Scientific classification
- Kingdom: Plantae
- Clade: Tracheophytes
- Clade: Angiosperms
- Clade: Eudicots
- Clade: Asterids
- Order: Asterales
- Family: Asteraceae
- Genus: Lactuca
- Species: L. ludoviciana
- Binomial name: Lactuca ludoviciana (Nutt.) Riddell 1835
- Synonyms: Galathenium ludovicianum (Nutt.) Nutt.; Lactuca campestris Greene; Sonchus ludovicianus Nutt. 1818;

= Lactuca ludoviciana =

- Genus: Lactuca
- Species: ludoviciana
- Authority: (Nutt.) Riddell 1835
- Synonyms: Galathenium ludovicianum (Nutt.) Nutt., Lactuca campestris Greene, Sonchus ludovicianus Nutt. 1818

Species of lettuce

Lactuca ludoviciana, the biannual lettuce, is a North American species of wild lettuce. It is widespread across much of central and western Canada and the western and central United States from Ontario west to British Columbia and south to Louisiana, Texas, and California. Most of the known populations are on the Great Plains; populations west of there may well represent naturalizations.

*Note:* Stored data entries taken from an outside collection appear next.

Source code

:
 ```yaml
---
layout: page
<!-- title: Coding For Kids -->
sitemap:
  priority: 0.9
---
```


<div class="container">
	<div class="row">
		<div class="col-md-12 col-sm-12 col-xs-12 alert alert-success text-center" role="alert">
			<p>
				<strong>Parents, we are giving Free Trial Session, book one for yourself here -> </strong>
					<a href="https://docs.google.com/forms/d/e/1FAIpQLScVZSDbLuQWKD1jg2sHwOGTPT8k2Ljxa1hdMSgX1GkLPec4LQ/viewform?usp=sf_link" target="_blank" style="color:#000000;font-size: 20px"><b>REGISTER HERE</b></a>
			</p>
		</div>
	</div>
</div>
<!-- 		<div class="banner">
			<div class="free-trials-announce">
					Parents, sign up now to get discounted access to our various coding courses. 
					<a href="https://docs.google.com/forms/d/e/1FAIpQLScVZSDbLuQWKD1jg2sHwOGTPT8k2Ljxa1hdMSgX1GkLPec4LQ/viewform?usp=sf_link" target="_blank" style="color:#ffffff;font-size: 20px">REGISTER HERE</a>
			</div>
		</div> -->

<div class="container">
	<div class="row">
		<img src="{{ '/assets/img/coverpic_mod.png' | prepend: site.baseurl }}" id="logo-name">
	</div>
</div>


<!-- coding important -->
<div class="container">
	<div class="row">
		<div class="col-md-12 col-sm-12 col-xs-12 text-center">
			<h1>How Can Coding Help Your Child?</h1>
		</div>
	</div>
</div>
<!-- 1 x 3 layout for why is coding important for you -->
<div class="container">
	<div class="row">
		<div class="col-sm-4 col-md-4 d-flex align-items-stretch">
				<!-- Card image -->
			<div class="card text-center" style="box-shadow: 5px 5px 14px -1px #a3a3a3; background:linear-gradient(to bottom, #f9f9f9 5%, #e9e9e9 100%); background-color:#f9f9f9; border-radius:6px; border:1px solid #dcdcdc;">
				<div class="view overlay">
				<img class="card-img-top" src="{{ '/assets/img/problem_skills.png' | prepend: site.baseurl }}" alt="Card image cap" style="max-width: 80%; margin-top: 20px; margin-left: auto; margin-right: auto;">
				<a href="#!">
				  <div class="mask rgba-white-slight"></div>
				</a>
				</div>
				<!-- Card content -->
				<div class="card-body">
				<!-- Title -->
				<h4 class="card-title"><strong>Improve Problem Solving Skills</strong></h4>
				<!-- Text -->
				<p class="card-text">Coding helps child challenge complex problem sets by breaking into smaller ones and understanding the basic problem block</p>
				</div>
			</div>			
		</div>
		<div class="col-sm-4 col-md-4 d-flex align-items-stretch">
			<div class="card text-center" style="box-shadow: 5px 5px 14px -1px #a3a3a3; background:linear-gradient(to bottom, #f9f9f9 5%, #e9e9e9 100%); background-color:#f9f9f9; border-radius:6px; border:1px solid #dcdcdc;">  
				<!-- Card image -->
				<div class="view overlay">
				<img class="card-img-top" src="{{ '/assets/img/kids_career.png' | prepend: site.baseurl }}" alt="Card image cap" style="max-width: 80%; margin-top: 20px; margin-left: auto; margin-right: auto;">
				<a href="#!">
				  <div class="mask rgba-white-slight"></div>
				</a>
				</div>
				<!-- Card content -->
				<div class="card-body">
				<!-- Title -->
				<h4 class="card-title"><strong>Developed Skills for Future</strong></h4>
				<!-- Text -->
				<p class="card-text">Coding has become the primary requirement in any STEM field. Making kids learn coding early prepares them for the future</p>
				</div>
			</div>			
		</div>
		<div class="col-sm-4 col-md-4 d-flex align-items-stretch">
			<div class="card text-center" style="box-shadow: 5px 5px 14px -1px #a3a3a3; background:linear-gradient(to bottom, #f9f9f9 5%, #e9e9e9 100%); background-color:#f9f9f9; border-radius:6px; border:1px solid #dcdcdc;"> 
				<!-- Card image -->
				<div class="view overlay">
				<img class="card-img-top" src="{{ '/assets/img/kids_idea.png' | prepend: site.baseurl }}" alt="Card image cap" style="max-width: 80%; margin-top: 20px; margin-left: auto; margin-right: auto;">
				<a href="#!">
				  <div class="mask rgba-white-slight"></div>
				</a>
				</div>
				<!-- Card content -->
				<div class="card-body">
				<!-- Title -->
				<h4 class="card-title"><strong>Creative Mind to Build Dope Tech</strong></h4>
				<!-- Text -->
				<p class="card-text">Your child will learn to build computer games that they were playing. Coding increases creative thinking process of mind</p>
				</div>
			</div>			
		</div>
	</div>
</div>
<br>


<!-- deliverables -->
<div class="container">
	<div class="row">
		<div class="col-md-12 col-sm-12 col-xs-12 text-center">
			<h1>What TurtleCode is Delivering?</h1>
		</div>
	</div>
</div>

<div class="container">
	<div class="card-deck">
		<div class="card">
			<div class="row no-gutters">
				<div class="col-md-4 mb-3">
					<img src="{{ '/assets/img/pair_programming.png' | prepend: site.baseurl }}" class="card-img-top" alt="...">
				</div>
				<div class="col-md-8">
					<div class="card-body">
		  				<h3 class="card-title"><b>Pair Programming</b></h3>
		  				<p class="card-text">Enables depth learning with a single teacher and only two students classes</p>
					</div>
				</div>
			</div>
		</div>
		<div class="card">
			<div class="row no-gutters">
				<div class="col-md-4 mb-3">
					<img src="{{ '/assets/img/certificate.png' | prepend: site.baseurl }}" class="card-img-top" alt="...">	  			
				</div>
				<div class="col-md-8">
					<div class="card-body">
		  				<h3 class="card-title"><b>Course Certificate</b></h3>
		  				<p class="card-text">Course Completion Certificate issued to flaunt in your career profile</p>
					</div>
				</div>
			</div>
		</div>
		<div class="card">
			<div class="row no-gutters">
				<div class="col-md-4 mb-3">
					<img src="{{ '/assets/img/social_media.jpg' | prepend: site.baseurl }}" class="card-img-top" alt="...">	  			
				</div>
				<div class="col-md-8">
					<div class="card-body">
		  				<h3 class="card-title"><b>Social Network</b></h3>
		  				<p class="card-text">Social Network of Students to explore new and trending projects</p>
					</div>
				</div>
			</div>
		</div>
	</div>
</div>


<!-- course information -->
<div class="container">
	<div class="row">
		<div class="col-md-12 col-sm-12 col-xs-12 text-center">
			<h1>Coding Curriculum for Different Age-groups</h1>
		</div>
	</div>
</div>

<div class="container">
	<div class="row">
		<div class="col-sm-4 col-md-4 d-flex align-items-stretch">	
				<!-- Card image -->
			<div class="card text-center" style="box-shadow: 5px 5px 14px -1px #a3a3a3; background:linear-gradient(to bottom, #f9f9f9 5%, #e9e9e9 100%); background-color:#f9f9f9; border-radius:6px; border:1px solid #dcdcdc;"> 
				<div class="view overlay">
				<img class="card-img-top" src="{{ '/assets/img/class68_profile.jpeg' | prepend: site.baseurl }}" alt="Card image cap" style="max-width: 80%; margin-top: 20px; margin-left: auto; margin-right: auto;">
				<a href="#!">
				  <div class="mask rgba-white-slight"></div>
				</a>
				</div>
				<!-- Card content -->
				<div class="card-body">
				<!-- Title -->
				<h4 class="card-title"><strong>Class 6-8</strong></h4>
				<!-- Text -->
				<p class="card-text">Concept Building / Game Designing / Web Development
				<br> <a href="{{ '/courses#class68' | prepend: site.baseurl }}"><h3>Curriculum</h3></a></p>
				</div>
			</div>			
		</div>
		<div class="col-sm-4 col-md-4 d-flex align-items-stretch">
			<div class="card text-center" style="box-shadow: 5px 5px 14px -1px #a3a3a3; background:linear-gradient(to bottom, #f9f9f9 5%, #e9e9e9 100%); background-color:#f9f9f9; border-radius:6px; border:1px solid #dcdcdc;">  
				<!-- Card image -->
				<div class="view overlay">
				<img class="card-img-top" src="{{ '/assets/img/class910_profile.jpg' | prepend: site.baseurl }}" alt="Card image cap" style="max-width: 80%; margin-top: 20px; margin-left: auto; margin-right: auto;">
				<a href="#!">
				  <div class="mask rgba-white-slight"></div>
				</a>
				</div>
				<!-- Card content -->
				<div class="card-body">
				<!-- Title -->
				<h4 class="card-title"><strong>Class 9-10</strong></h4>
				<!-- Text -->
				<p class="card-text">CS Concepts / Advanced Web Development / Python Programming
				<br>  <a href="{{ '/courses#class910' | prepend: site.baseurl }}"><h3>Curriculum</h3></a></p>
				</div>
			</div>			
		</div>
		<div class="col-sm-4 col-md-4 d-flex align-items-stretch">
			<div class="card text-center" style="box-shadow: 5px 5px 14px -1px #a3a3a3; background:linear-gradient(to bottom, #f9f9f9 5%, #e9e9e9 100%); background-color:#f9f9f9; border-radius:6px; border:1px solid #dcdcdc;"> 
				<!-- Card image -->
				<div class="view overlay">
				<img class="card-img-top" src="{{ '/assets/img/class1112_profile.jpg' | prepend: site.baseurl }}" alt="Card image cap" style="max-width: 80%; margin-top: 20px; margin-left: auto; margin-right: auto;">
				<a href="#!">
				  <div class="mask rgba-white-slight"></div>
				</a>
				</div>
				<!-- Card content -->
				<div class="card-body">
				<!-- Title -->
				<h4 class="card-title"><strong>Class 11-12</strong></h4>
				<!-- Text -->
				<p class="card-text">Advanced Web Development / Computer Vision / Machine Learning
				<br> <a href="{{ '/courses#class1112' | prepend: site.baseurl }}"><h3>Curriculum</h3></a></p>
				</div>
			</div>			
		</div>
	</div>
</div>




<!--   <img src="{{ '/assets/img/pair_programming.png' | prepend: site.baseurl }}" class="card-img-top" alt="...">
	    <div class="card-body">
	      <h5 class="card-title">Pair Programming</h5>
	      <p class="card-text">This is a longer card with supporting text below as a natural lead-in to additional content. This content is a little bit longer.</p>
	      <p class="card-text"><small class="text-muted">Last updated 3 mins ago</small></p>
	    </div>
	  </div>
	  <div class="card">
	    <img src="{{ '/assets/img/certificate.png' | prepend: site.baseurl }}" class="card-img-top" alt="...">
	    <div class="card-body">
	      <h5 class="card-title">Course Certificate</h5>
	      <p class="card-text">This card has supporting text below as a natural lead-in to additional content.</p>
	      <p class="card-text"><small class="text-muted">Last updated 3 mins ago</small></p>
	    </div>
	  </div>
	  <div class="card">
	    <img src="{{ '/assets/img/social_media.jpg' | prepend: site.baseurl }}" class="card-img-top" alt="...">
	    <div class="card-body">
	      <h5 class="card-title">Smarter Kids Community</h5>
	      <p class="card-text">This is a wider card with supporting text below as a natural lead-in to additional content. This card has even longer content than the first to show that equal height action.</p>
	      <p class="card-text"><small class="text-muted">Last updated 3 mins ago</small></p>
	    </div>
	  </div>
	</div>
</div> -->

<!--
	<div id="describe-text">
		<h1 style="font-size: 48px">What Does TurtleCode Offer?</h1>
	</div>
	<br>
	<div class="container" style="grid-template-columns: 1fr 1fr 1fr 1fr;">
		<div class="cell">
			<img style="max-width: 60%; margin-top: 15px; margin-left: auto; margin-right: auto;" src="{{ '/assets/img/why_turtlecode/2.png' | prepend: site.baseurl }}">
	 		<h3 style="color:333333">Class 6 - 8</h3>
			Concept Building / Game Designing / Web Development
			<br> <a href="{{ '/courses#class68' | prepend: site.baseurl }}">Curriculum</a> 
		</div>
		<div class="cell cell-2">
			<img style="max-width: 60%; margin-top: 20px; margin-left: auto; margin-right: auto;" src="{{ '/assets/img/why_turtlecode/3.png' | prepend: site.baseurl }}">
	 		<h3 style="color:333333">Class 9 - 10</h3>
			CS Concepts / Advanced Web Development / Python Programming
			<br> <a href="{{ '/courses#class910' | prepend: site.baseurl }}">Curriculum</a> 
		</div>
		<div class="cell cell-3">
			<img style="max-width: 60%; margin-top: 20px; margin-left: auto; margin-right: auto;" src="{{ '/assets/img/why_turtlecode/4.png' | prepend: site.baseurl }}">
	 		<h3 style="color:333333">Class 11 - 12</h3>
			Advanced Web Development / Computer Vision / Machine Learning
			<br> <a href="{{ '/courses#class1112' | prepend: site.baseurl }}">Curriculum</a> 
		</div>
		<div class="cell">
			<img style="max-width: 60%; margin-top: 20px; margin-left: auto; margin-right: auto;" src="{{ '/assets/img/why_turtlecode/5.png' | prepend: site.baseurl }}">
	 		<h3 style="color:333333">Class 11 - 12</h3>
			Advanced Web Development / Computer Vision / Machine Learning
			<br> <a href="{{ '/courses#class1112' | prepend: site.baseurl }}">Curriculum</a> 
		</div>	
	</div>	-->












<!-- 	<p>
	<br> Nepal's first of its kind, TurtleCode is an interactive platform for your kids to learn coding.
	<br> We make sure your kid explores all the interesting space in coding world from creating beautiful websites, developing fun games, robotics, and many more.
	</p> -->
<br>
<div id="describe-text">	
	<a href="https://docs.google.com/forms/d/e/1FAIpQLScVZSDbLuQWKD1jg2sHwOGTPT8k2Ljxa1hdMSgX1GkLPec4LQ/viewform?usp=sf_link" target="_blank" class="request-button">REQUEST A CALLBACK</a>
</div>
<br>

Lactuca ludoviciana is a biennial herb in the dandelion tribe within the daisy family growing from a taproot a height of up to 150 cm (5 feet). The top of the stem bears a multibranched inflorescence with many flower heads. Each head contains 20-50 yellow ray florets but no disc florets.

It has been seen to hybridize wildly with Lactuca canadensis, and it is difficult to differentiate between the two species.